BEGIN Material for the task

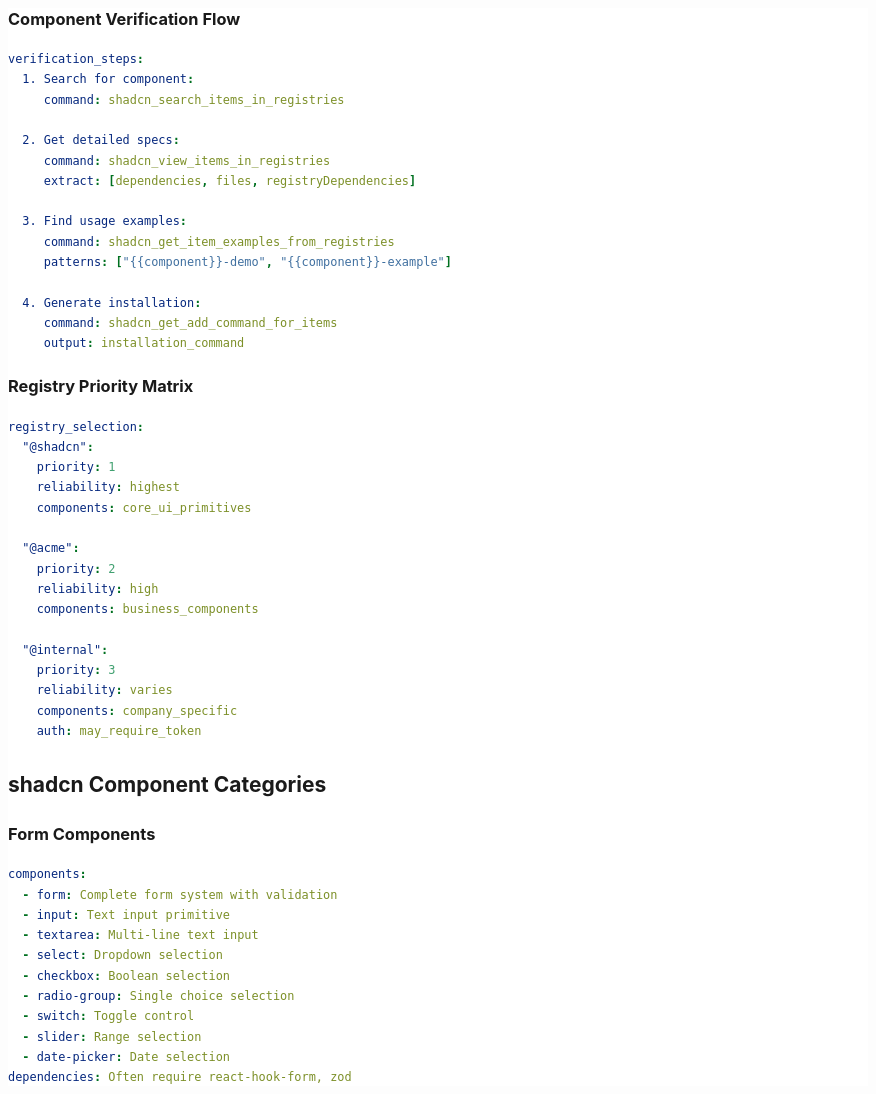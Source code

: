 ### Component Verification Flow
```yaml
verification_steps:
  1. Search for component:
     command: shadcn_search_items_in_registries
     
  2. Get detailed specs:
     command: shadcn_view_items_in_registries
     extract: [dependencies, files, registryDependencies]
     
  3. Find usage examples:
     command: shadcn_get_item_examples_from_registries
     patterns: ["{{component}}-demo", "{{component}}-example"]
     
  4. Generate installation:
     command: shadcn_get_add_command_for_items
     output: installation_command
```

### Registry Priority Matrix
```yaml
registry_selection:
  "@shadcn":
    priority: 1
    reliability: highest
    components: core_ui_primitives
    
  "@acme":
    priority: 2
    reliability: high
    components: business_components
    
  "@internal":
    priority: 3
    reliability: varies
    components: company_specific
    auth: may_require_token
```

## shadcn Component Categories

### Form Components
```yaml
components:
  - form: Complete form system with validation
  - input: Text input primitive
  - textarea: Multi-line text input
  - select: Dropdown selection
  - checkbox: Boolean selection
  - radio-group: Single choice selection
  - switch: Toggle control
  - slider: Range selection
  - date-picker: Date selection
dependencies: Often require react-hook-form, zod
```
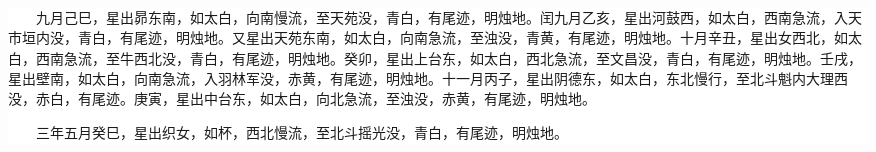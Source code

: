 　　九月己巳，星出昴东南，如太白，向南慢流，至天苑没，青白，有尾迹，明烛地。闰九月乙亥，星出河鼓西，如太白，西南急流，入天市垣内没，青白，有尾迹，明烛地。又星出天苑东南，如太白，向南急流，至浊没，青黄，有尾迹，明烛地。十月辛丑，星出女西北，如太白，西南急流，至牛西北没，青白，有尾迹，明烛地。癸卯，星出上台东，如太白，西北急流，至文昌没，青白，有尾迹，明烛地。壬戌，星出壁南，如太白，向南急流，入羽林军没，赤黄，有尾迹，明烛地。十一月丙子，星出阴德东，如太白，东北慢行，至北斗魁内大理西没，赤白，有尾迹。庚寅，星出中台东，如太白，向北急流，至浊没，赤黄，有尾迹，明烛地。

　　三年五月癸巳，星出织女，如杯，西北慢流，至北斗摇光没，青白，有尾迹，明烛地。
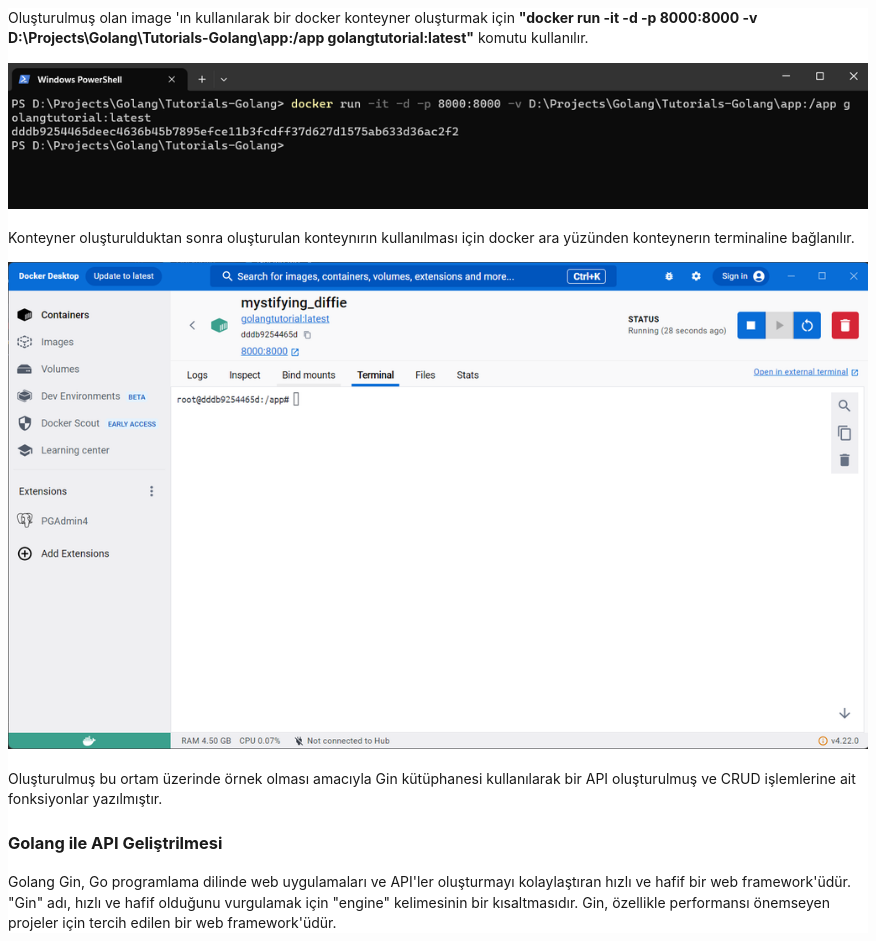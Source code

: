 
Oluşturulmuş olan image 'ın kullanılarak bir docker konteyner oluşturmak için **"docker run -it -d -p 8000:8000 -v D:\Projects\Golang\Tutorials-Golang\app:/app golangtutorial:latest"** komutu kullanılır.

![Container Running](https://raw.githubusercontent.com/mrtyildiz/Blog-Post/main/Golang/img/Golang-Gin-4.png)

Konteyner oluşturulduktan sonra oluşturulan konteynırın kullanılması için docker ara yüzünden konteynerın terminaline bağlanılır.

![Docker Interface](https://raw.githubusercontent.com/mrtyildiz/Blog-Post/main/Golang/img/Golang-Gin-5.png)

Oluşturulmuş bu ortam üzerinde örnek olması amacıyla Gin kütüphanesi kullanılarak bir API oluşturulmuş ve CRUD işlemlerine ait fonksiyonlar yazılmıştır.

### Golang ile API Geliştrilmesi

Golang Gin, Go programlama dilinde web uygulamaları ve API'ler oluşturmayı kolaylaştıran hızlı ve hafif bir web framework'üdür. "Gin" adı, hızlı ve hafif olduğunu vurgulamak için "engine" kelimesinin bir kısaltmasıdır. Gin, özellikle performansı önemseyen projeler için tercih edilen bir web framework'üdür.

END Material for the task

_To do:_
For the records above, output each one exactly and skip any image.

_Task output:_
Source code

: ### Component Verification Flow
```yaml
verification_steps:
  1. Search for component:
     command: shadcn_search_items_in_registries
     
  2. Get detailed specs:
     command: shadcn_view_items_in_registries
     extract: [dependencies, files, registryDependencies]
     
  3. Find usage examples:
     command: shadcn_get_item_examples_from_registries
     patterns: ["{{component}}-demo", "{{component}}-example"]
     
  4. Generate installation:
     command: shadcn_get_add_command_for_items
     output: installation_command
```

### Registry Priority Matrix
```yaml
registry_selection:
  "@shadcn":
    priority: 1
    reliability: highest
    components: core_ui_primitives
    
  "@acme":
    priority: 2
    reliability: high
    components: business_components
    
  "@internal":
    priority: 3
    reliability: varies
    components: company_specific
    auth: may_require_token
```

## shadcn Component Categories

### Form Components
```yaml
components:
  - form: Complete form system with validation
  - input: Text input primitive
  - textarea: Multi-line text input
  - select: Dropdown selection
  - checkbox: Boolean selection
  - radio-group: Single choice selection
  - switch: Toggle control
  - slider: Range selection
  - date-picker: Date selection
dependencies: Often require react-hook-form, zod
```
Source code

: 　　九月己巳，星出昴东南，如太白，向南慢流，至天苑没，青白，有尾迹，明烛地。闰九月乙亥，星出河鼓西，如太白，西南急流，入天市垣内没，青白，有尾迹，明烛地。又星出天苑东南，如太白，向南急流，至浊没，青黄，有尾迹，明烛地。十月辛丑，星出女西北，如太白，西南急流，至牛西北没，青白，有尾迹，明烛地。癸卯，星出上台东，如太白，西北急流，至文昌没，青白，有尾迹，明烛地。壬戌，星出壁南，如太白，向南急流，入羽林军没，赤黄，有尾迹，明烛地。十一月丙子，星出阴德东，如太白，东北慢行，至北斗魁内大理西没，赤白，有尾迹。庚寅，星出中台东，如太白，向北急流，至浊没，赤黄，有尾迹，明烛地。

　　三年五月癸巳，星出织女，如杯，西北慢流，至北斗摇光没，青白，有尾迹，明烛地。
Source code

: 
Oluşturulmuş olan image 'ın kullanılarak bir docker konteyner oluşturmak için **"docker run -it -d -p 8000:8000 -v D:\Projects\Golang\Tutorials-Golang\app:/app golangtutorial:latest"** komutu kullanılır.

![Container Running](https://raw.githubusercontent.com/mrtyildiz/Blog-Post/main/Golang/img/Golang-Gin-4.png)

Konteyner oluşturulduktan sonra oluşturulan konteynırın kullanılması için docker ara yüzünden konteynerın terminaline bağlanılır.

![Docker Interface](https://raw.githubusercontent.com/mrtyildiz/Blog-Post/main/Golang/img/Golang-Gin-5.png)

Oluşturulmuş bu ortam üzerinde örnek olması amacıyla Gin kütüphanesi kullanılarak bir API oluşturulmuş ve CRUD işlemlerine ait fonksiyonlar yazılmıştır.

### Golang ile API Geliştrilmesi

Golang Gin, Go programlama dilinde web uygulamaları ve API'ler oluşturmayı kolaylaştıran hızlı ve hafif bir web framework'üdür. "Gin" adı, hızlı ve hafif olduğunu vurgulamak için "engine" kelimesinin bir kısaltmasıdır. Gin, özellikle performansı önemseyen projeler için tercih edilen bir web framework'üdür.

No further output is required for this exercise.